À cette fin, les scénarios de crise devront être soumis à des exercices réguliers, par exemple deux fois par législature, afin que l'ensemble des institutions puisse réagir rapidement et efficacement quand cela sera nécessaire. Cette stratégie commune devrait également prévoir des critères uniformes relatifs aux restrictions de transports (notamment aérien) et à l'introduction de contrôles aux frontières nationales.

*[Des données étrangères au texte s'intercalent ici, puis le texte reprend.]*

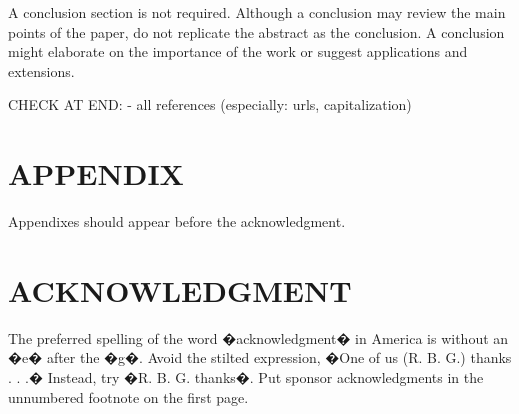 \documentclass[letterpaper, 10 pt, conference]{ieeeconf}  %
\begin{document}
A conclusion section is not required. Although a conclusion may review the main points of the paper, do not replicate the abstract as the conclusion. A conclusion might elaborate on the importance of the work or suggest applications and extensions. 

CHECK AT END:
 - all references (especially: urls, capitalization)

\addtolength{\textheight}{-12cm}   %







\section*{APPENDIX}

Appendixes should appear before the acknowledgment.

\section*{ACKNOWLEDGMENT}

The preferred spelling of the word �acknowledgment� in America is without an �e� after the �g�. Avoid the stilted expression, �One of us (R. B. G.) thanks . . .�  Instead, try �R. B. G. thanks�. Put sponsor acknowledgments in the unnumbered footnote on the first page.




\end{document}
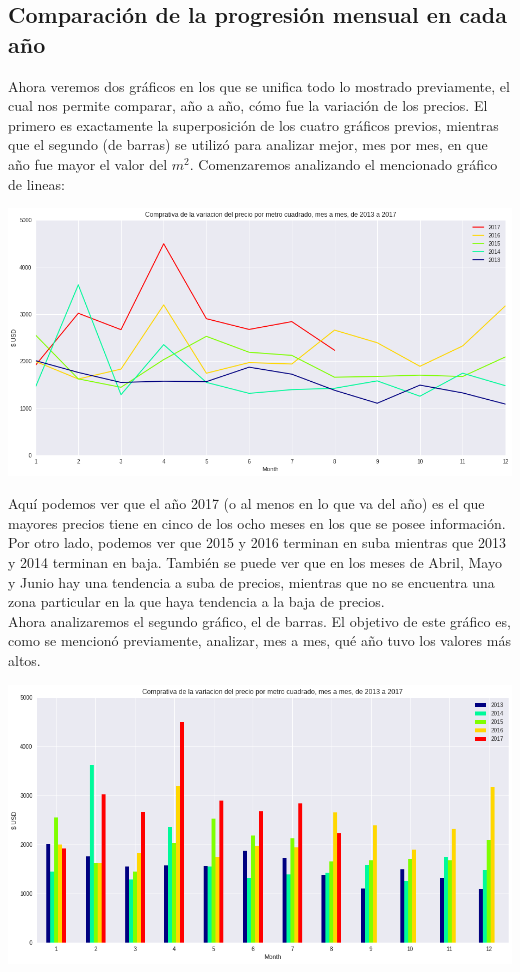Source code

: \documentclass[a4paper, 10pt]{article}
\newcommand\tab[1][0.5cm]{\hspace*{#1}}
\begin{document}
			\subsection{Comparación de la progresión mensual en cada año}
				Ahora veremos dos gráficos en los que se unifica todo lo mostrado previamente, el cual nos permite comparar, año a
				año, cómo fue la variación de los precios. El primero es exactamente la superposición de los cuatro gráficos
				previos, mientras que el segundo (de barras) se utilizó para analizar mejor, mes por mes, en que año fue mayor
				el valor del $m^2$.
				\tab Comenzaremos analizando el mencionado gráfico de lineas:
				\begin{center}
					\includegraphics[width=\textwidth]{images/m2ProgressionLineComparison}
				\end{center}
				\tab Aquí podemos ver que el año 2017 (o al menos en lo que va del año) es el que mayores precios tiene en cinco de 
				los ocho meses en los que se posee información. Por otro lado, podemos ver que 2015 y 2016 terminan en suba mientras
				que 2013 y 2014 terminan en baja. También se puede ver que en los meses de Abril, Mayo y Junio hay una tendencia a
				suba de precios, mientras que no se encuentra una zona particular en la que haya tendencia a la baja de precios. \\
				\tab Ahora analizaremos el segundo gráfico, el de barras. El objetivo de este gráfico es, como se mencionó
				previamente, analizar, mes a mes, qué año tuvo los valores más altos.
				\begin{center}
					\includegraphics[width=\textwidth]{images/m2ProgressionBarComparison}
				\end{center}
\end{document}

Par ailleurs, une nouvelle stratégie industrielle permettrait d'établir une production indépendante de médicaments et de fournitures médicales nécessaires sur le territoire de l'Union. Une première étape consisterait à identifier et à définir les chaînes de production et les médicaments essentiels en cas de crise. Une partie de la production doit être réservée à la demande européenne, ce qui revient à interdire l'exportation des produits concernés vers des pays tiers. Cette relocalisation de la production pourrait reposer sur la formation de consortiums, sur le modèle de ce qui existe pour la recherche et la production de batteries de voitures. En outre, le marché commun devrait être utilisé spécifiquement pour la production pharmaceutique (médicaments, dispositifs médicaux, équipements de protection, matériel médical).

Il paraît également nécessaire d'augmenter significativement la réserve stratégique européenne « RescUE » afin d'inclure les biens médicaux et les ressources humaines mobilisables à tout moment. Les biens doivent être acquis par le biais d'une procédure de passation de marché conjointe, pour laquelle des fonds suffisants doivent être prévus dans le cadre financier pluriannuel.

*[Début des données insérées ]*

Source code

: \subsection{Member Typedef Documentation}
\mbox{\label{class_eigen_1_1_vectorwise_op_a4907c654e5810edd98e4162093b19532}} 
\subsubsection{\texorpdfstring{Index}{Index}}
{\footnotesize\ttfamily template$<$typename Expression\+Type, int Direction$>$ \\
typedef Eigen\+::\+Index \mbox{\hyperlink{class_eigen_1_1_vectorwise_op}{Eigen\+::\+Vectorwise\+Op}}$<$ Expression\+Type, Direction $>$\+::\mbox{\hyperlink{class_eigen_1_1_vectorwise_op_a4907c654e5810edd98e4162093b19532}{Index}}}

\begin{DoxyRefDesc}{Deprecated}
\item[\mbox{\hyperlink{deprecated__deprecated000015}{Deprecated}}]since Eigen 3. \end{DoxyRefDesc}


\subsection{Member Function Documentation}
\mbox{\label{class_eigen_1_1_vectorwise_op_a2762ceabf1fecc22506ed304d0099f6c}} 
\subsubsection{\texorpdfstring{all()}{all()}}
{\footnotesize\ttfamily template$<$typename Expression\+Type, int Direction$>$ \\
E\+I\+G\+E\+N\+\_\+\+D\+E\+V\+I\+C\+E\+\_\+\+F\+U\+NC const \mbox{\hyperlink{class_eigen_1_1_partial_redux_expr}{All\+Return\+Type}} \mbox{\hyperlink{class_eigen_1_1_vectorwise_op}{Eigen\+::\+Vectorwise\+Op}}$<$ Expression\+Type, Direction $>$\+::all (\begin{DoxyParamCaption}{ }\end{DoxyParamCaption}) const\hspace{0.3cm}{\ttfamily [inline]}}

Entre toutes les recommandations que nous avons entendues, la proposition la plus ambitieuse consisterait à créer une force européenne de la santé qui permettrait : une relocalisation de la production avec une évolution de la réglementation qui assure « l'approvisionnement souverain » ; la création d'une réserve sanitaire européenne composée de personnel médical et soignant formés aux urgences et gestes adaptés en provenance de toute l'Union ; un système européen coordonné pour la distribution de médicaments et le transport des patients ; le renforcement de la recherche commune et la conduite d'essais cliniques conjoints avec une évolution concomitante des règles et bonnes pratiques si cela s'avère nécessaire ; enfin, un budget dédié aux questions de santé communes ou du moins un fléchage de crédits permettant d'assurer la visibilité de l'action européenne et son évaluation y compris au niveau des différents parlements nationaux. Voilà la synthèse de nos recommandations à travers la communication.

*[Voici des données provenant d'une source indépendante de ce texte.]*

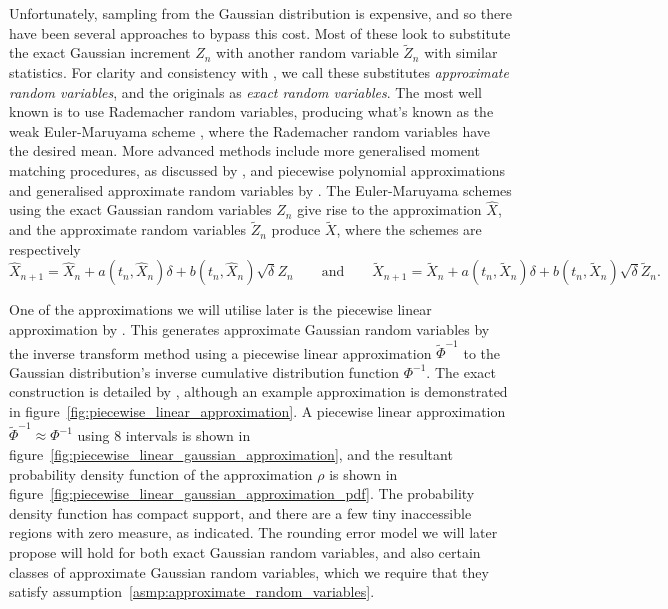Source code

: \documentclass[manuscript,review]{acmart}
\begin{document}
Unfortunately, sampling from the Gaussian distribution is expensive, and so there have been several approaches to bypass this cost. Most of these look to substitute the exact Gaussian increment $ Z_n $ with another random variable $ \widetilde{Z}_n $ with similar statistics. For clarity and consistency with \citeauthor{giles2020approximate} \citep{giles2020approximate,sheridan2020approximate_inverse,giles2020approximating}, we call these substitutes \emph{approximate random variables}, and the originals as \emph{exact random variables}. The most well known is to use Rademacher random variables, producing what's known as the weak Euler-Maruyama scheme \citep[page~XXXII]{kloeden1999numerical}, where the Rademacher random variables have the desired mean. More advanced methods include more generalised moment matching procedures, as discussed by \citet{muller1958inverse}, and piecewise polynomial approximations and generalised approximate random variables by \citeauthor{giles2020approximate} \citep{giles2020approximate,sheridan2020approximate_inverse}. The Euler-Maruyama schemes using the exact Gaussian random variables $ Z_n $ give rise to the approximation $ \widehat{X} $, and the approximate random variables $ \widetilde{Z}_n $ produce $ \widetilde{X} $, where the schemes are respectively 
\begin{equation*}
\widehat{X}_{n+1} = \widehat{X}_n + a(t_n, \widehat{X}_n) \delta + b(t_n, \widehat{X}_n)\sqrt{\delta} Z_n
\qquad \text{and} \qquad 
\widetilde{X}_{n+1} = \widetilde{X}_n + a(t_n, \widetilde{X}_n) \delta + b(t_n, \widetilde{X}_n)\sqrt{\delta} \widetilde{Z}_n.
\end{equation*}

One of the approximations we will utilise later is the piecewise linear approximation by \citet{giles2020approximating}. This generates approximate Gaussian random variables by the inverse transform method \citep{glasserman2013monte} using a piecewise linear approximation $ \widetilde{\Phi}^{-1} $ to the Gaussian distribution's inverse cumulative distribution function $ \Phi^{-1} $. The exact construction is detailed by \citet{giles2020approximating}, although an example approximation is demonstrated in figure~\ref{fig:piecewise_linear_approximation}. A piecewise linear approximation $ \widetilde{\Phi}^{-1} \approx \Phi^{-1} $ using 8 intervals is shown in figure~\ref{fig:piecewise_linear_gaussian_approximation}, and the resultant probability density function of the approximation $ \rho $ is shown in figure~\ref{fig:piecewise_linear_gaussian_approximation_pdf}. The probability density function has compact support, and there are a few tiny inaccessible regions with zero measure, as indicated. The rounding error model we will later propose will hold for both exact Gaussian random variables, and also certain classes of approximate Gaussian random variables, which we require that they satisfy assumption~\ref{asmp:approximate_random_variables}.
\end{document}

L'ampleur historique des mesures prises par l'Union montre que celle-ci, malgré ses compétences limitées dans le domaine de la santé publique, est tout à fait capable d'agir. Elle a déjà réussi à apporter, dans l'urgence, une réponse efficace et ciblée aux défis posés par la pandémie en exploitant comme elle l'a pu le faire les compétences que lui donnent les traités.

Néanmoins, une mise en œuvre mieux coordonnée des mesures et recommandations formulées par l'Union semble cruciale dans la perspective d'une éventuelle « deuxième vague ».

À cette fin, il serait souhaitable que les politiques visant à préserver la santé publique relèvent des compétences partagées, à chaque fois qu'une catastrophe sanitaire concerne de manière systémique la totalité de l'Union.

On ne peut pas à la fois reprocher à l'Union de ne rien faire, et refuser de lui déléguer les compétences nécessaires à la détermination de politiques efficaces ! Il faut lever l'ambiguïté.

Les pandémies touchant par définition plusieurs États et même plusieurs continents, il serait conforme à l'esprit du principe de subsidiarité que la réponse à une telle crise relève en premier lieu du niveau communautaire.